The records that follow should be returned exactly, pictures excluded.
---- Data records
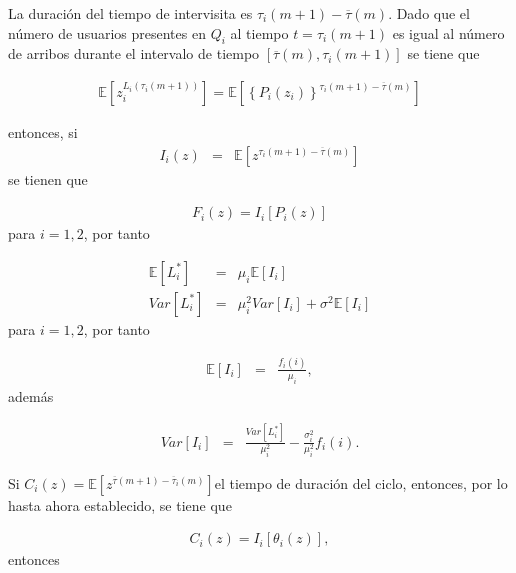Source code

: \documentclass{article}
\newcommand{\esp}{\mathbb{E}}
\numberwithin{equation}{section}
\begin{document}
La duraci\'on del tiempo de intervisita es $\tau_{i}\left(m+1\right)-\overline{\tau}\left(m\right)$. Dado que el n\'umero de usuarios presentes en $Q_{i}$ al tiempo $t=\tau_{i}\left(m+1\right)$ es igual al n\'umero de arribos durante el intervalo de tiempo $\left[\overline{\tau}\left(m\right),\tau_{i}\left(m+1\right)\right]$ se tiene que


\begin{eqnarray*}
\esp\left[z_{i}^{L_{i}\left(\tau_{i}\left(m+1\right)\right)}\right]=\esp\left[\left\{P_{i}\left(z_{i}\right)\right\}^{\tau_{i}\left(m+1\right)-\overline{\tau}\left(m\right)}\right]
\end{eqnarray*}

entonces, si \begin{eqnarray*}I_{i}\left(z\right)&=&\esp\left[z^{\tau_{i}\left(m+1\right)-\overline{\tau}\left(m\right)}\right]\end{eqnarray*} se tienen que

\begin{eqnarray*}
F_{i}\left(z\right)=I_{i}\left[P_{i}\left(z\right)\right]
\end{eqnarray*}
para $i=1,2$, por tanto



\begin{eqnarray*}
\esp\left[L_{i}^{*}\right]&=&\mu_{i}\esp\left[I_{i}\right]\\
Var\left[L_{i}^{*}\right]&=&\mu_{i}^{2}Var\left[I_{i}\right]+\sigma^{2}\esp\left[I_{i}\right]
\end{eqnarray*}
para $i=1,2$, por tanto


\begin{eqnarray*}
\esp\left[I_{i}\right]&=&\frac{f_{i}\left(i\right)}{\mu_{i}},
\end{eqnarray*}
adem\'as

\begin{eqnarray*}
Var\left[I_{i}\right]&=&\frac{Var\left[L_{i}^{*}\right]}{\mu_{i}^{2}}-\frac{\sigma_{i}^{2}}{\mu_{i}^{2}}f_{i}\left(i\right).
\end{eqnarray*}


Si  $C_{i}\left(z\right)=\esp\left[z^{\overline{\tau}\left(m+1\right)-\overline{\tau}_{i}\left(m\right)}\right]$el tiempo de duraci\'on del ciclo, entonces, por lo hasta ahora establecido, se tiene que

\begin{eqnarray*}
C_{i}\left(z\right)=I_{i}\left[\theta_{i}\left(z\right)\right],
\end{eqnarray*}
entonces
\end{document}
--------
_Solved exercise_.
Source code

: \documentclass{article}
\newcommand{\esp}{\mathbb{E}}
\numberwithin{equation}{section}
\begin{document}
La duraci\'on del tiempo de intervisita es $\tau_{i}\left(m+1\right)-\overline{\tau}\left(m\right)$. Dado que el n\'umero de usuarios presentes en $Q_{i}$ al tiempo $t=\tau_{i}\left(m+1\right)$ es igual al n\'umero de arribos durante el intervalo de tiempo $\left[\overline{\tau}\left(m\right),\tau_{i}\left(m+1\right)\right]$ se tiene que


\begin{eqnarray*}
\esp\left[z_{i}^{L_{i}\left(\tau_{i}\left(m+1\right)\right)}\right]=\esp\left[\left\{P_{i}\left(z_{i}\right)\right\}^{\tau_{i}\left(m+1\right)-\overline{\tau}\left(m\right)}\right]
\end{eqnarray*}

entonces, si \begin{eqnarray*}I_{i}\left(z\right)&=&\esp\left[z^{\tau_{i}\left(m+1\right)-\overline{\tau}\left(m\right)}\right]\end{eqnarray*} se tienen que

\begin{eqnarray*}
F_{i}\left(z\right)=I_{i}\left[P_{i}\left(z\right)\right]
\end{eqnarray*}
para $i=1,2$, por tanto



\begin{eqnarray*}
\esp\left[L_{i}^{*}\right]&=&\mu_{i}\esp\left[I_{i}\right]\\
Var\left[L_{i}^{*}\right]&=&\mu_{i}^{2}Var\left[I_{i}\right]+\sigma^{2}\esp\left[I_{i}\right]
\end{eqnarray*}
para $i=1,2$, por tanto


\begin{eqnarray*}
\esp\left[I_{i}\right]&=&\frac{f_{i}\left(i\right)}{\mu_{i}},
\end{eqnarray*}
adem\'as

\begin{eqnarray*}
Var\left[I_{i}\right]&=&\frac{Var\left[L_{i}^{*}\right]}{\mu_{i}^{2}}-\frac{\sigma_{i}^{2}}{\mu_{i}^{2}}f_{i}\left(i\right).
\end{eqnarray*}


Si  $C_{i}\left(z\right)=\esp\left[z^{\overline{\tau}\left(m+1\right)-\overline{\tau}_{i}\left(m\right)}\right]$el tiempo de duraci\'on del ciclo, entonces, por lo hasta ahora establecido, se tiene que

\begin{eqnarray*}
C_{i}\left(z\right)=I_{i}\left[\theta_{i}\left(z\right)\right],
\end{eqnarray*}
entonces
\end{document}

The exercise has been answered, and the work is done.